Exercise objective -> Only the lines below starting at the one containing "name (unique) |" and ending at the one containing "Creation timestamp |" belong in the answer, each copied exactly.

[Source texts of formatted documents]
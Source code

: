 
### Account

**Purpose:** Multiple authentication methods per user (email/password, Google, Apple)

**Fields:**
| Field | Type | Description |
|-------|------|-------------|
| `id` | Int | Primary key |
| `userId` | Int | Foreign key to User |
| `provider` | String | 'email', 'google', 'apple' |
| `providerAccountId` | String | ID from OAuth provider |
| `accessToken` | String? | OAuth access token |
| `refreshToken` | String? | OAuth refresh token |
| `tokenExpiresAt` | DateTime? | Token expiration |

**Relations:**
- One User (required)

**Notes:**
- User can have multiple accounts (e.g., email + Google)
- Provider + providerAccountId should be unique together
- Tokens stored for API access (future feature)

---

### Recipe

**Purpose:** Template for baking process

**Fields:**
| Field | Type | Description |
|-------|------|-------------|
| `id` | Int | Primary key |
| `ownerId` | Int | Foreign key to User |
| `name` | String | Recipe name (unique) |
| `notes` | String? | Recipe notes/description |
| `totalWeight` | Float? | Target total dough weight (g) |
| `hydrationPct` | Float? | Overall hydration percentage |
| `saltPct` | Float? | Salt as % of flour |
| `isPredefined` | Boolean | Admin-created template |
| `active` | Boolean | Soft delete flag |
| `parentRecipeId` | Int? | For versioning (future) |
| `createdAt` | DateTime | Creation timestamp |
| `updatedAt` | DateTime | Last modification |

Solution to this exercise ->
| `name` | String | Recipe name (unique) |
| `notes` | String? | Recipe notes/description |
| `totalWeight` | Float? | Target total dough weight (g) |
| `hydrationPct` | Float? | Overall hydration percentage |
| `saltPct` | Float? | Salt as % of flour |
| `isPredefined` | Boolean | Admin-created template |
| `active` | Boolean | Soft delete flag |
| `parentRecipeId` | Int? | For versioning (future) |
| `createdAt` | DateTime | Creation timestamp |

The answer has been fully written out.